*Your instructions*. Make a tally of the lines in the records that include the string "user", and give only that number.

*Given data*.
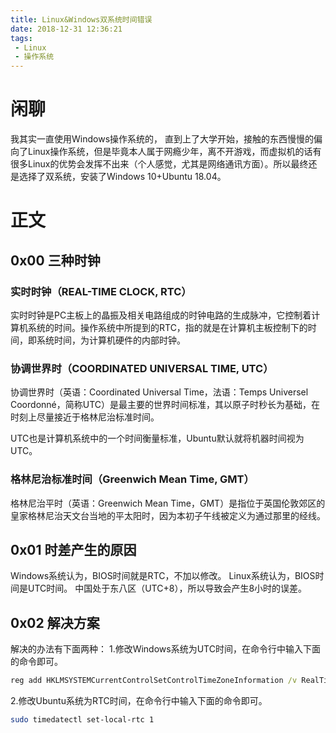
 ```yaml
---
title: Linux&Windows双系统时间错误
date: 2018-12-31 12:36:21
tags:
 - Linux
 - 操作系统
---
```


# 闲聊
我其实一直使用Windows操作系统的， 直到上了大学开始，接触的东西慢慢的偏向了Linux操作系统，但是毕竟本人属于网瘾少年，离不开游戏，而虚拟机的话有很多Linux的优势会发挥不出来（个人感觉，尤其是网络通讯方面）。所以最终还是选择了双系统，安装了Windows 10+Ubuntu 18.04。

# 正文
## 0x00 三种时钟
### 实时时钟（REAL-TIME CLOCK, RTC）
实时时钟是PC主板上的晶振及相关电路组成的时钟电路的生成脉冲，它控制着计算机系统的时间。操作系统中所提到的RTC，指的就是在计算机主板控制下的时间，即系统时间，为计算机硬件的内部时钟。

### 协调世界时（COORDINATED UNIVERSAL TIME, UTC）
协调世界时（英语：Coordinated Universal Time，法语：Temps Universel Coordonné，简称UTC）是最主要的世界时间标准，其以原子时秒长为基础，在时刻上尽量接近于格林尼治标准时间。

UTC也是计算机系统中的一个时间衡量标准，Ubuntu默认就将机器时间视为UTC。

### 格林尼治标准时间（Greenwich Mean Time, GMT）
格林尼治平时（英语：Greenwich Mean Time，GMT）是指位于英国伦敦郊区的皇家格林尼治天文台当地的平太阳时，因为本初子午线被定义为通过那里的经线。

## 0x01 时差产生的原因
Windows系统认为，BIOS时间就是RTC，不加以修改。
Linux系统认为，BIOS时间是UTC时间。
中国处于东八区（UTC+8），所以导致会产生8小时的误差。
## 0x02 解决方案
解决的办法有下面两种：
1.修改Windows系统为UTC时间，在命令行中输入下面的命令即可。
``` bat
reg add HKLMSYSTEMCurrentControlSetControlTimeZoneInformation /v RealTimeIsUniversal /t REG_DWORD /d 1
```

2.修改Ubuntu系统为RTC时间，在命令行中输入下面的命令即可。
``` bash
sudo timedatectl set-local-rtc 1
```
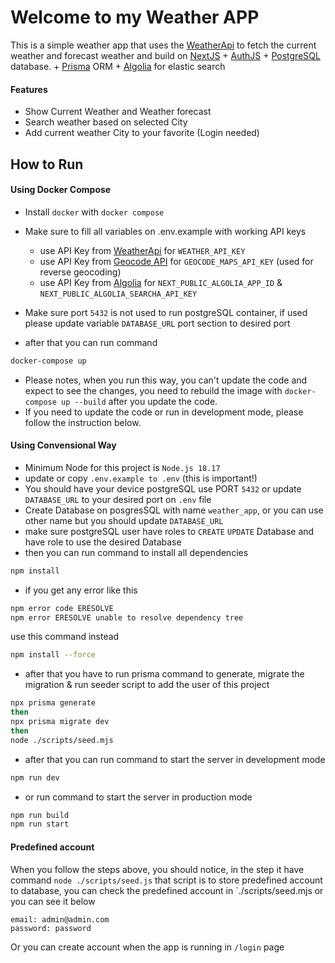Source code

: # Welcome to my Weather APP

This is a simple weather app that uses the [WeatherApi](https://www.weatherapi.com/) to fetch the current weather and forecast weather and build on [NextJS](https://nextjs.org/) + [AuthJS](https://authjs.dev/) + [PostgreSQL](https://www.postgresql.org/) database. + [Prisma](https://www.prisma.io/) ORM + [Algolia](https://www.algolia.com/) for elastic search

#### Features

- Show Current Weather and Weather forecast
- Search weather based on selected City
- Add current weather City to your favorite (Login needed)

## How to Run

#### Using Docker Compose

- Install `docker` with `docker compose`
- Make sure to fill all variables on .env.example with working API keys

  - use API Key from [WeatherApi](https://www.weatherapi.com/) for `WEATHER_API_KEY`
  - use API Key from [Geocode API](https://geocode.maps.co/) for `GEOCODE_MAPS_API_KEY` (used for reverse geocoding)
  - use API Key from [Algolia](https://www.algolia.com/) for `NEXT_PUBLIC_ALGOLIA_APP_ID` & `NEXT_PUBLIC_ALGOLIA_SEARCHA_API_KEY`

- Make sure port `5432` is not used to run postgreSQL container, if used please update variable `DATABASE_URL` port section to desired port
- after that you can run command

```bash
docker-compose up
```

- Please notes, when you run this way, you can't update the code and expect to see the changes, you need to rebuild the image with `docker-compose up --build` after you update the code.
- If you need to update the code or run in development mode, please follow the instruction below.

#### Using Convensional Way

- Minimum Node for this project is `Node.js 18.17`
- update or copy `.env.example to .env` (this is important!)
- You should have your device postgreSQL use PORT `5432` or update `DATABASE_URL` to your desired port on `.env` file
- Create Database on posgresSQL with name `weather_app`, or you can use other name but you should update `DATABASE_URL`
- make sure postgreSQL user have roles to `CREATE` `UPDATE` Database and have role to use the desired Database
- then you can run command to install all dependencies

```bash
npm install
```

- if you get any error like this

```bash
npm error code ERESOLVE
npm error ERESOLVE unable to resolve dependency tree
```

use this command instead

```bash
npm install --force
```

- after that you have to run prisma command to generate, migrate the migration & run seeder script to add the user of this project

```bash
npx prisma generate
then
npx prisma migrate dev
then
node ./scripts/seed.mjs
```

- after that you can run command to start the server in development mode

```bash
npm run dev
```

- or run command to start the server in production mode

```bash
npm run build
npm run start
```

#### Predefined account

When you follow the steps above, you should notice, in the step it have command `node ./scripts/seed.js` that script is to store predefined account to database, you can check the predefined account in `./scripts/seed.mjs or you can see it below

```
email: admin@admin.com
password: password
```

Or you can create account when the app is running in `/login` page
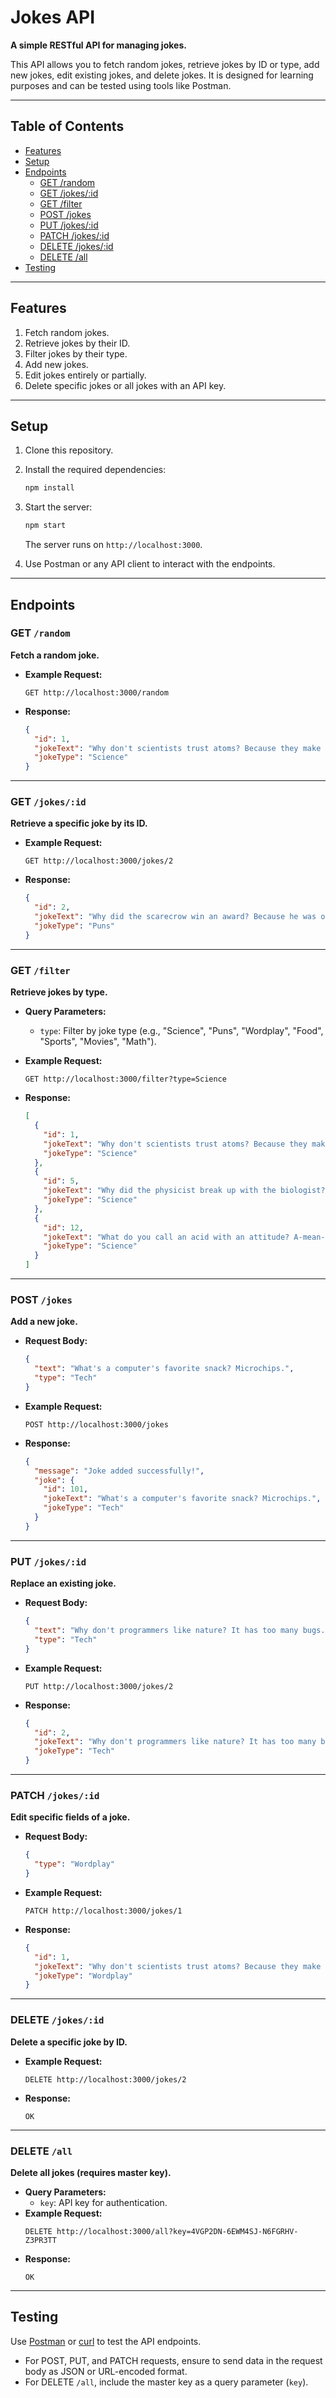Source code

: # Jokes API  

**A simple RESTful API for managing jokes.**  

This API allows you to fetch random jokes, retrieve jokes by ID or type, add new jokes, edit existing jokes, and delete jokes. It is designed for learning purposes and can be tested using tools like Postman.  

---

## Table of Contents  

- [Features](#features)  
- [Setup](#setup)  
- [Endpoints](#endpoints)  
  - [GET /random](#get-random)  
  - [GET /jokes/:id](#get-jokesid)  
  - [GET /filter](#get-filter)  
  - [POST /jokes](#post-jokes)  
  - [PUT /jokes/:id](#put-jokesid)  
  - [PATCH /jokes/:id](#patch-jokesid)  
  - [DELETE /jokes/:id](#delete-jokesid)  
  - [DELETE /all](#delete-all)  
- [Testing](#testing)  

---

## Features  

1. Fetch random jokes.  
2. Retrieve jokes by their ID.  
3. Filter jokes by their type.  
4. Add new jokes.  
5. Edit jokes entirely or partially.  
6. Delete specific jokes or all jokes with an API key.  

---

## Setup  

1. Clone this repository.  
2. Install the required dependencies:  
   ```bash
   npm install
   ```
3. Start the server:  
   ```bash
   npm start
   ```  
   The server runs on `http://localhost:3000`.

4. Use Postman or any API client to interact with the endpoints.

---

## Endpoints  

### GET `/random`  

**Fetch a random joke.**  
- **Example Request:**  
  ```http
  GET http://localhost:3000/random
  ```
- **Response:**  
  ```json
  {
    "id": 1,
    "jokeText": "Why don't scientists trust atoms? Because they make up everything.",
    "jokeType": "Science"
  }
  ```

---

### GET `/jokes/:id`  

**Retrieve a specific joke by its ID.**  
- **Example Request:**  
  ```http
  GET http://localhost:3000/jokes/2
  ```
- **Response:**  
  ```json
  {
    "id": 2,
    "jokeText": "Why did the scarecrow win an award? Because he was outstanding in his field.",
    "jokeType": "Puns"
  }
  ```

---

### GET `/filter`  

**Retrieve jokes by type.**  
- **Query Parameters:**  
  - `type`: Filter by joke type (e.g., "Science", "Puns", "Wordplay", "Food", "Sports", "Movies", "Math").
 
- **Example Request:**  
  ```http
  GET http://localhost:3000/filter?type=Science
  ```
  
- **Response:**  
  ```json
  [
    {
      "id": 1,
      "jokeText": "Why don't scientists trust atoms? Because they make up everything.",
      "jokeType": "Science"
    },
    {
      "id": 5,
      "jokeText": "Why did the physicist break up with the biologist? There was no chemistry.",
      "jokeType": "Science"
    },
    {
      "id": 12,
      "jokeText": "What do you call an acid with an attitude? A-mean-o acid.",
      "jokeType": "Science"
    }
  ]
  ```

---

### POST `/jokes`  

**Add a new joke.**  
- **Request Body:**  
  ```json
  {
    "text": "What's a computer's favorite snack? Microchips.",
    "type": "Tech"
  }
  ```
- **Example Request:**  
  ```http
  POST http://localhost:3000/jokes
  ```
- **Response:**  
  ```json
  {
    "message": "Joke added successfully!",
    "joke": {
      "id": 101,
      "jokeText": "What's a computer's favorite snack? Microchips.",
      "jokeType": "Tech"
    }
  }
  ```

---

### PUT `/jokes/:id`  

**Replace an existing joke.**  
- **Request Body:**  
  ```json
  {
    "text": "Why don't programmers like nature? It has too many bugs.",
    "type": "Tech"
  }
  ```
- **Example Request:**  
  ```http
  PUT http://localhost:3000/jokes/2
  ```
- **Response:**  
  ```json
  {
    "id": 2,
    "jokeText": "Why don't programmers like nature? It has too many bugs.",
    "jokeType": "Tech"
  }
  ```

---

### PATCH `/jokes/:id`  

**Edit specific fields of a joke.**  
- **Request Body:**  
  ```json
  {
    "type": "Wordplay"
  }
  ```
- **Example Request:**  
  ```http
  PATCH http://localhost:3000/jokes/1
  ```
- **Response:**  
  ```json
  {
    "id": 1,
    "jokeText": "Why don't scientists trust atoms? Because they make up everything.",
    "jokeType": "Wordplay"
  }
  ```

---

### DELETE `/jokes/:id`  

**Delete a specific joke by ID.**  
- **Example Request:**  
  ```http
  DELETE http://localhost:3000/jokes/2
  ```
- **Response:**  
  ```http
  OK
  ```

---

### DELETE `/all`  

**Delete all jokes (requires master key).**  
- **Query Parameters:**  
  - `key`: API key for authentication.  
- **Example Request:**  
  ```http
  DELETE http://localhost:3000/all?key=4VGP2DN-6EWM4SJ-N6FGRHV-Z3PR3TT
  ```
- **Response:**  
  ```http
  OK
  ```

---

## Testing  

Use [Postman](https://www.postman.com/) or [curl](https://curl.se/) to test the API endpoints.  
- For POST, PUT, and PATCH requests, ensure to send data in the request body as JSON or URL-encoded format.  
- For DELETE `/all`, include the master key as a query parameter (`key`).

*Solution to this exercise*. 2